By the weak convergence, we would have
$$ \int_{B_2 \setminus B_1} |\nabla u|^2 \leq \liminf_{n \to \infty} \int_{B_2 \setminus B_1} |\nabla u_n|^2 $$ and $$ \int_{B_2 \setminus B_1} |\nabla u|^2 \leq \liminf_{n \to \infty} \int_{B_2 \setminus B_1} |\nabla[\phi u + (1-\phi)u_n]|^2, $$ but this does not seem to help.
Another approach would be to observe that, for a subsequence such that the limit exists, \begin{align} &\lim_{n \to \infty } \|\phi \nabla u + u \nabla \phi + (1-\phi) \nabla u_n - u_n \nabla \phi \|_{L^2(B_2 \setminus B_1)} \\ &\leq \lim_{n \to \infty} \| (u-u_n) \nabla \phi \|_{L^2(B_2 \setminus B_1)} +\lim_{n \to \infty} \|\phi \nabla u + (1-\phi) \nabla u_n \|_{L^2(B_2 \setminus B_1)} \\ &= \lim_{n \to \infty} \|\phi \nabla u + (1-\phi) \nabla u_n \|_{L^2(B_2 \setminus B_1)}, \end{align} since $u_n \to u$ in $L^2(B_2 \setminus B_1)$.
So we are left to show that $$ \lim_{n \to \infty} \int_{B_2 \setminus B_1} |\phi \nabla u + (1-\phi) \nabla u_n|^2 \leq \lim_{n \to \infty} \int_{B_2 \setminus B_1} |\nabla u_n|^2 $$
Any ideas? Do you think the inequality at the beginning holds or not?

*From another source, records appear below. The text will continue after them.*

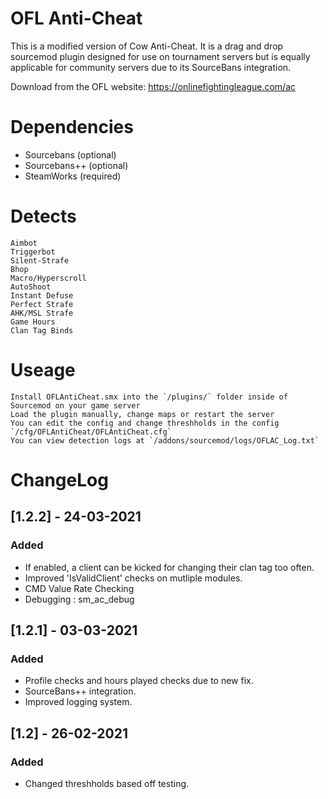 # OFL Anti-Cheat
This is a modified version of Cow Anti-Cheat. It is a drag and drop sourcemod plugin designed for use on tournament servers but is equally applicable for community servers due to its SourceBans integration.

Download from the OFL website: https://onlinefightingleague.com/ac

# Dependencies
- Sourcebans (optional)
- Sourcebans++ (optional)
- SteamWorks (required)

# Detects
    Aimbot
    Triggerbot
    Silent-Strafe
    Bhop
    Macro/Hyperscroll
    AutoShoot
    Instant Defuse
    Perfect Strafe
    AHK/MSL Strafe
	Game Hours
	Clan Tag Binds

# Useage
    Install OFLAntiCheat.smx into the `/plugins/` folder inside of Sourcemod on your game server
    Load the plugin manually, change maps or restart the server
    You can edit the config and change threshholds in the config `/cfg/OFLAntiCheat/OFLAntiCheat.cfg`
	You can view detection logs at `/addons/sourcemod/logs/OFLAC_Log.txt`

# ChangeLog

## [1.2.2] - 24-03-2021
### Added
- If enabled, a client can be kicked for changing their clan tag too often.
- Improved 'IsValidClient' checks on mutliple modules.
- CMD Value Rate Checking
- Debugging : sm_ac_debug

## [1.2.1] - 03-03-2021
### Added
- Profile checks and hours played checks due to new fix.
- SourceBans++ integration.
- Improved logging system.

## [1.2] - 26-02-2021
### Added
- Changed threshholds based off testing.
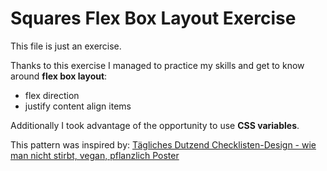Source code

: # Squares Flex Box Layout Exercise

This file is just an exercise.

Thanks to this exercise I managed to practice my skills and get to know around **flex box layout**:

- flex direction
- justify content align items

Additionally I took advantage of the opportunity to use **CSS variables**.

This pattern was inspired by:
[Tägliches Dutzend Checklisten-Design - wie man nicht stirbt, vegan, pflanzlich Poster](https://www.redbubble.com/de/i/poster/Tägliches-Dutzend-Checklisten-Design-wie-man-nicht-stirbt-vegan-pflanzlich-von-PlantVictorious/42599988.LVTDI)
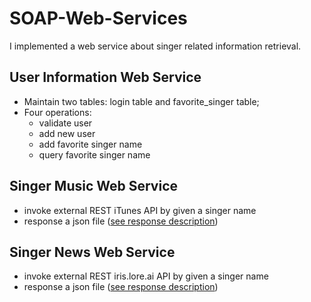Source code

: # SOAP-Web-Services
I implemented a web service about singer related information retrieval.

## User Information Web Service
* Maintain two tables: login table and favorite_singer table;
* Four operations:
  * validate user
  * add new user
  * add favorite singer name
  * query favorite singer name
## Singer Music Web Service
* invoke external REST iTunes API by given a singer name
* response a json file ([see response description](https://affiliate.itunes.apple.com/resources/documentation/itunes-store-web-service-search-api/))
## Singer News Web Service
* invoke external REST iris.lore.ai API by given a singer name
* response a json file ([see response description](http://iris.lore.ai/documentation))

Thanks for your help.
I think I got the solution.
\begin{equation} \begin{split} &\int_{B_2 \setminus B_1} |\phi \nabla u + (1-\phi)\nabla u_n|^2 \\ &= \int_{B_2 \setminus B_1} [|\phi \nabla u|^2 + |(1-\phi)\nabla u_n|^2 + 2 \phi(1-\phi)\nabla u_n \cdot \nabla u]. \end{split} \end{equation} Now, since $\nabla u_n \rightharpoonup \nabla u$ in $L^2(B_2 \setminus B_1)$, we have $$ \lim_{n \to \infty} \int_{B_2 \setminus B_1} 2\phi(1-\phi) \nabla u_n \cdot \nabla u = \int_{B_2 \setminus B_1} 2\phi(1-\phi) |\nabla u|^2. $$ Therefore, for a subsequence such that all the limits below exist, we have
\begin{equation} \begin{split} &\lim_{n \to \infty} \int_{B_2 \setminus B_1} |\phi \nabla u + (1-\phi)\nabla u_n|^2 \\ & = \int_{B_2\setminus B_1} |\phi \nabla u|^2 + \lim_{n \to \infty} \int_{B_2 \setminus B_1}|(1-\phi)\nabla u_n|^2 + \int_{B_2 \setminus B_1}2\phi(1-\phi) |\nabla u|^2 \\ & \leq \lim_{n \to \infty} \left( \int_{B_2 \setminus B_1} |\phi \nabla u_n|^2 + \int_{B_2 \setminus B_1}|(1-\phi)\nabla u_n|^2 +\int_{B_2 \setminus B_1}2\phi(1-\phi) |\nabla u_n|^2 \right) \\ &= \lim_{n \to \infty} \int_{B_2 \setminus B_1} |\phi \nabla u_n + (1-\phi) \nabla u_n|^2 = \lim_{n \to \infty} \int_{B_2 \setminus B_1} |\nabla u_n|^2. \end{split} \end{equation}